Brief
Among the records below, find the line that has "up your project."; from there, give the lines again exactly, and stop after the line that has "To set up database".

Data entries
*** Begin section ***

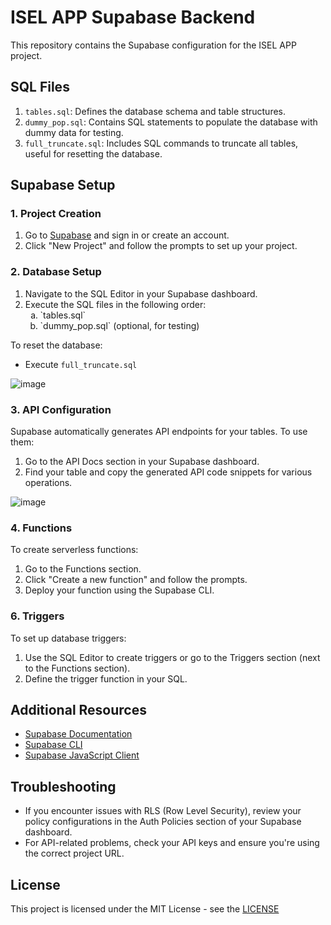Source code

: # ISEL APP Supabase Backend

This repository contains the Supabase configuration for the ISEL APP project.

## SQL Files

1. `tables.sql`: Defines the database schema and table structures.
2. `dummy_pop.sql`: Contains SQL statements to populate the database with dummy data for testing.
3. `full_truncate.sql`: Includes SQL commands to truncate all tables, useful for resetting the database.

## Supabase Setup

### 1. Project Creation

1. Go to [Supabase](https://supabase.com/) and sign in or create an account.
2. Click "New Project" and follow the prompts to set up your project.

### 2. Database Setup

1. Navigate to the SQL Editor in your Supabase dashboard.
2. Execute the SQL files in the following order:
   <ol type="a">
    <li>`tables.sql`</li>
    <li>`dummy_pop.sql` (optional, for testing)</li>
  </ol>

To reset the database:
   - Execute `full_truncate.sql`

![image](https://github.com/rhgui/public_iselapp/assets/29288168/6dc38da4-0387-43de-9639-730c61b66570)

### 3. API Configuration

Supabase automatically generates API endpoints for your tables. To use them:

1. Go to the API Docs section in your Supabase dashboard.
2. Find your table and copy the generated API code snippets for various operations.

![image](https://github.com/rhgui/public_iselapp/assets/29288168/476792b8-5ad1-4dbf-9f4f-d422781c8390)


[comment]: <> (### 4. Authentication)

[comment]: <> (1. Navigate to the Authentication section in your Supabase dashboard.)
[comment]: <> (2. Configure authentication providers as needed \(e.g., email, social logins\).)
[comment]: <> (3. Set up email templates for verification, password resets, etc.)

### 4. Functions

To create serverless functions:

1. Go to the Functions section.
2. Click "Create a new function" and follow the prompts.
3. Deploy your function using the Supabase CLI.

### 6. Triggers

To set up database triggers:

1. Use the SQL Editor to create triggers or go to the Triggers section (next to the Functions section).
2. Define the trigger function in your SQL.

## Additional Resources

- [Supabase Documentation](https://supabase.com/docs)
- [Supabase CLI](https://supabase.com/docs/reference/cli)
- [Supabase JavaScript Client](https://supabase.com/docs/reference/python)

## Troubleshooting

- If you encounter issues with RLS (Row Level Security), review your policy configurations in the Auth Policies section of your Supabase dashboard.
- For API-related problems, check your API keys and ensure you're using the correct project URL.

## License

This project is licensed under the MIT License - see the [LICENSE](../../LICENSE)
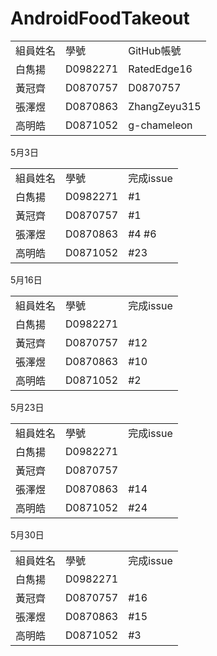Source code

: # AndroidFoodTakeout

<table>
  <tr>
    <td>組員姓名</td>
    <td>學號</td>
    <td>GitHub帳號</td>
  </tr>
  <tr>
    <td>白雋揚</td>
    <td>D0982271</td>
    <td>RatedEdge16</td>
  </tr>
    <tr>
    <td>黃冠齊</td>
    <td>D0870757</td>
    <td>D0870757</td>
  </tr>
    <tr>
    <td>張澤煜</td>
    <td>D0870863</td>
    <td>ZhangZeyu315</td>
  </tr>
  <tr>
    <td>高明皓</td>
    <td>D0871052</td>
    <td>g-chameleon</td>
  </tr>
</table>
<tr>5月3日</tr>
<table>
  <tr>
    <td>組員姓名</td>
    <td>學號</td>
    <td>完成issue</td>
  </tr>
  <tr>
    <td>白雋揚</td>
    <td>D0982271</td>
    <td>#1</td>
  </tr>
    <tr>
    <td>黃冠齊</td>
    <td>D0870757</td>
    <td>#1</td>
  </tr>
    <tr>
    <td>張澤煜</td>
    <td>D0870863</td>
    <td>#4 #6</td>
  </tr>
  <tr>
    <td>高明皓</td>
    <td>D0871052</td>
    <td>#23</td>
  </tr>
</table>
</table>
<tr>5月16日</tr>
<table>
  <tr>
    <td>組員姓名</td>
    <td>學號</td>
    <td>完成issue</td>
  </tr>
  <tr>
    <td>白雋揚</td>
    <td>D0982271</td>
    <td></td>
  </tr>
    <tr>
    <td>黃冠齊</td>
    <td>D0870757</td>
    <td>#12</td>
  </tr>
    <tr>
    <td>張澤煜</td>
    <td>D0870863</td>
    <td>#10</td>
  </tr>
  <tr>
    <td>高明皓</td>
    <td>D0871052</td>
    <td>#2</td>
  </tr>
</table>
<tr>5月23日</tr>
<table>
  <tr>
    <td>組員姓名</td>
    <td>學號</td>
    <td>完成issue</td>
  </tr>
  <tr>
    <td>白雋揚</td>
    <td>D0982271</td>
    <td></td>
  </tr>
    <tr>
    <td>黃冠齊</td>
    <td>D0870757</td>
    <td></td>
  </tr>
    <tr>
    <td>張澤煜</td>
    <td>D0870863</td>
    <td>#14</td>
  </tr>
  <tr>
    <td>高明皓</td>
    <td>D0871052</td>
    <td>#24</td>
  </tr>
</table>
<tr>5月30日</tr>
<table>
  <tr>
    <td>組員姓名</td>
    <td>學號</td>
    <td>完成issue</td>
  </tr>
  <tr>
    <td>白雋揚</td>
    <td>D0982271</td>
    <td></td>
  </tr>
    <tr>
    <td>黃冠齊</td>
    <td>D0870757</td>
    <td>#16</td>
  </tr>
    <tr>
    <td>張澤煜</td>
    <td>D0870863</td>
    <td>#15</td>
  </tr>
  <tr>
    <td>高明皓</td>
    <td>D0871052</td>
    <td>#3</td>
  </tr>
</table>
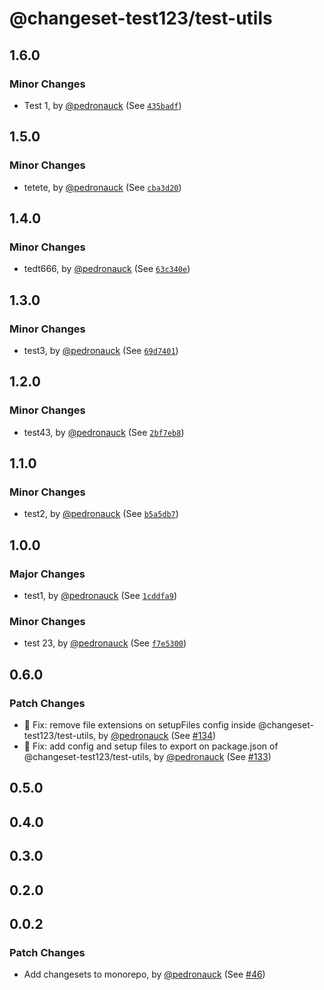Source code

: # @changeset-test123/test-utils

## 1.6.0

### Minor Changes

- Test 1, by [@pedronauck](https://github.com/pedronauck) (See [`435badf`](https://github.com/pedronauck/changeset-test/commit/435badf52b1280e39788a11c7729a316633a5a23))

## 1.5.0

### Minor Changes

- tetete, by [@pedronauck](https://github.com/pedronauck) (See [`cba3d20`](https://github.com/pedronauck/changeset-test/commit/cba3d20129512bfb2479fa62c9f382cb35dcaa2b))

## 1.4.0

### Minor Changes

- tedt666, by [@pedronauck](https://github.com/pedronauck) (See [`63c340e`](https://github.com/pedronauck/changeset-test/commit/63c340eebd379cbd3aa6db8643fe692af893891d))

## 1.3.0

### Minor Changes

- test3, by [@pedronauck](https://github.com/pedronauck) (See [`69d7401`](https://github.com/pedronauck/changeset-test/commit/69d74011f16e29fc043dd89206871dc6837ea295))

## 1.2.0

### Minor Changes

- test43, by [@pedronauck](https://github.com/pedronauck) (See [`2bf7eb8`](https://github.com/pedronauck/changeset-test/commit/2bf7eb8d6ad73d01a1a987edd161da4aa4cb6c9d))

## 1.1.0

### Minor Changes

- test2, by [@pedronauck](https://github.com/pedronauck) (See [`b5a5db7`](https://github.com/pedronauck/changeset-test/commit/b5a5db700a5a898d6933165809365f2176606343))

## 1.0.0

### Major Changes

- test1, by [@pedronauck](https://github.com/pedronauck) (See [`1cddfa9`](https://github.com/pedronauck/changeset-test/commit/1cddfa9b10c36fc3b0c2125c4dc64c9e5f9efe11))

### Minor Changes

- test 23, by [@pedronauck](https://github.com/pedronauck) (See [`f7e5300`](https://github.com/pedronauck/changeset-test/commit/f7e5300c5663f92e68015495789c160662f7840f))

## 0.6.0

### Patch Changes

- 🐞 Fix: remove file extensions on setupFiles config inside @changeset-test123/test-utils, by [@pedronauck](https://github.com/pedronauck) (See [#134](https://github.com/pedronauck/changeset-test/pull/134))
- 🐞 Fix: add config and setup files to export on package.json of @changeset-test123/test-utils, by [@pedronauck](https://github.com/pedronauck) (See [#133](https://github.com/pedronauck/changeset-test/pull/133))

## 0.5.0

## 0.4.0

## 0.3.0

## 0.2.0

## 0.0.2

### Patch Changes

- Add changesets to monorepo, by [@pedronauck](https://github.com/pedronauck) (See [#46](https://github.com/pedronauck/changeset-test/pull/46))
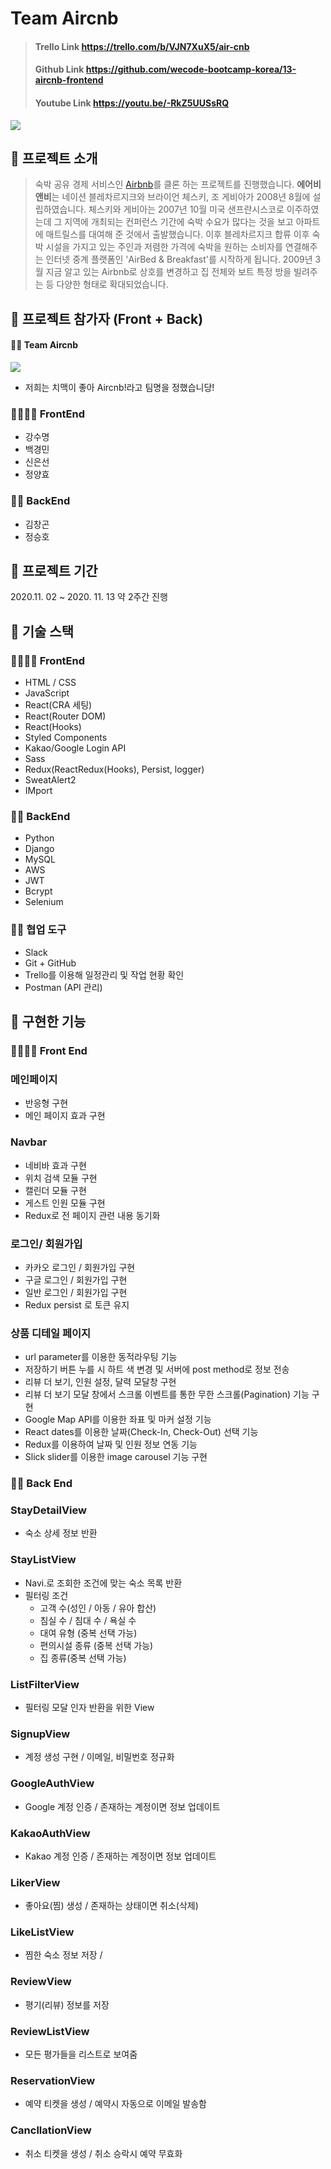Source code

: # Team Aircnb

>#### Trello Link https://trello.com/b/VJN7XuX5/air-cnb
>#### Github Link https://github.com/wecode-bootcamp-korea/13-aircnb-frontend
>#### Youtube Link https://youtu.be/-RkZ5UUSsRQ

![](https://images.velog.io/images/soom/post/c778412c-0636-4da6-a611-5ef2e25cfe2a/logo_airc&b.png)

## 🍺 프로젝트 소개
>숙박 공유 경제 서비스인  [Airbnb](https://www.airbnb.co.kr/)를 클론 하는 프로젝트를 진행했습니다.
**에어비앤비**는 네이션 블레차르지크와 브라이언 체스키, 조 게비아가 2008년 8월에 설립하였습니다. 체스키와 게비아는 2007년 10월 미국 샌프란시스코로 이주하였는데 그 지역에 개최되는 컨퍼런스 기간에 숙박 수요가 많다는 것을 보고 아파트에 매트릴스를 대여해 준 것에서 출발했습니다. 이후 블레차르지크 합류 이후 숙박 시설을 가지고 있는 주인과 저렴한 가격에 숙박을 원하는 소비자를 연결해주는 인터넷 중계 플랫폼인 'AirBed & Breakfast'를 시작하게 됩니다. 2009년 3월 지금 알고 있는 Airbnb로 상호를 변경하고 집 전체와 보트 특정 방을 빌려주는 등 다양한 형태로 확대되었습니다.

## 🍗 프로젝트 참가자 (Front + Back)
#### 🤙🏻 Team Aircnb
![](https://images.velog.io/images/soom/post/1cd4827c-e656-462d-a447-7777d91b9b47/%E1%84%89%E1%85%B3%E1%84%8F%E1%85%B3%E1%84%85%E1%85%B5%E1%86%AB%E1%84%89%E1%85%A3%E1%86%BA%202020-11-15%20%E1%84%8B%E1%85%A9%E1%84%92%E1%85%AE%202.23.44.png)
+ 저희는 치맥이 좋아 Aircnb!라고 팀명을 정했습니당!
### 👨‍👩‍👩‍👧 FrontEnd
+ 강수명
+ 백경민
+ 신은선
+ 정양효
### 👨‍👦 BackEnd
+ 김창곤
+ 정승호
## 🍗 프로젝트 기간
2020.11. 02 ~ 2020. 11. 13 약 2주간 진행

## 🍺 기술 스택
### 👨‍👩‍👩‍👧  FrontEnd
+ HTML / CSS
+ JavaScript
+ React(CRA 세팅)
+ React(Router DOM)
+ React(Hooks)
+ Styled Components
+ Kakao/Google Login API
+ Sass
+ Redux(ReactRedux(Hooks), Persist, logger)
+ SweatAlert2
+ IMport
### 👨‍👦 BackEnd
+ Python
+ Django
+ MySQL
+ AWS
+ JWT
+ Bcrypt
+ Selenium
### 🤼‍♂️ 협업 도구
+ Slack
+ Git + GitHub
+ Trello를 이용해 일정관리 및 작업 현황 확인
+ Postman (API 관리)
## 🍗 구현한 기능
### 👨‍👩‍👩‍👧  Front End
### 메인페이지
+ 반응형 구현
+ 메인 페이지 효과 구현

### Navbar
+ 네비바 효과 구현
+ 위치 검색 모듈 구현
+ 캘린더 모듈 구현
+ 게스트 인원 모듈 구현
+ Redux로 전 페이지 관련 내용 동기화

### 로그인/ 회원가입
+ 카카오 로그인 / 회원가입 구현
+ 구글 로그인 / 회원가입 구현
+ 일반 로그인 / 회원가입 구현
+ Redux persist 로 토큰 유지

### 상품 디테일 페이지
+ url parameter를 이용한 동적라우팅 기능
+ 저장하기 버튼 누를 시 하트 색 변경 및 서버에 post method로 정보 전송
+ 리뷰 더 보기, 인원 설정, 달력 모달창 구현
+ 리뷰 더 보기 모달 창에서 스크롤 이벤트를 통한 무한 스크롤(Pagination) 기능 구현
+ Google Map API를 이용한 좌표 및 마커 설정 기능
+ React dates를 이용한 날짜(Check-In, Check-Out) 선택 기능
+ Redux를 이용하여 날짜 및 인원 정보 연동 기능
+ Slick slider를 이용한 image carousel 기능 구현


### 👨‍👦 Back End

### StayDetailView
+ 숙소 상세 정보 반환

### StayListView
+ Navi.로 조회한 조건에 맞는 숙소 목록 반환
+ 필터링 조건
  + 고객 수(성인 / 아동 / 유아 합산)
  + 침실 수 / 침대 수 / 욕실 수
  + 대여 유형 (중복 선택 가능)
  + 편의시설 종류 (중복 선택 가능)
  + 집 종류(중복 선택 가능)

### ListFilterView
+ 필터링 모달 인자 반환을 위한 View

### SignupView
+ 계정 생성 구현 / 이메일, 비밀번호 정규화

### GoogleAuthView
+ Google 계정 인증 / 존재하는 계정이면 정보 업데이트
### KakaoAuthView
+ Kakao 계정 인증 / 존재하는 계정이면 정보 업데이트
### LikerView
+ 좋아요(찜) 생성 / 존재하는 상태이면 취소(삭제)
### LikeListView
+ 찜한 숙소 정보 저장 / 
### ReviewView
+ 평기(리뷰) 정보를 저장
### ReviewListView
+ 모든 평가들을 리스트로 보여줌
### ReservationView
+ 예약 티켓을 생성 / 예약시 자동으로 이메일 발송함
### CancllationView
+ 취소 티켓을 생성 / 취소 승락시 예약 무효화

*** End section ***

Exercise response
2. Click "New Project" and follow the prompts to set up your project.

### 2. Database Setup

1. Navigate to the SQL Editor in your Supabase dashboard.
2. Execute the SQL files in the following order:
   <ol type="a">
    <li>`tables.sql`</li>
    <li>`dummy_pop.sql` (optional, for testing)</li>
  </ol>

To reset the database:
   - Execute `full_truncate.sql`

![image](https://github.com/rhgui/public_iselapp/assets/29288168/6dc38da4-0387-43de-9639-730c61b66570)

### 3. API Configuration

Supabase automatically generates API endpoints for your tables. To use them:

1. Go to the API Docs section in your Supabase dashboard.
2. Find your table and copy the generated API code snippets for various operations.

![image](https://github.com/rhgui/public_iselapp/assets/29288168/476792b8-5ad1-4dbf-9f4f-d422781c8390)


[comment]: <> (### 4. Authentication)

[comment]: <> (1. Navigate to the Authentication section in your Supabase dashboard.)
[comment]: <> (2. Configure authentication providers as needed \(e.g., email, social logins\).)
[comment]: <> (3. Set up email templates for verification, password resets, etc.)

### 4. Functions

To create serverless functions:

1. Go to the Functions section.
2. Click "Create a new function" and follow the prompts.
3. Deploy your function using the Supabase CLI.

### 6. Triggers

To set up database triggers:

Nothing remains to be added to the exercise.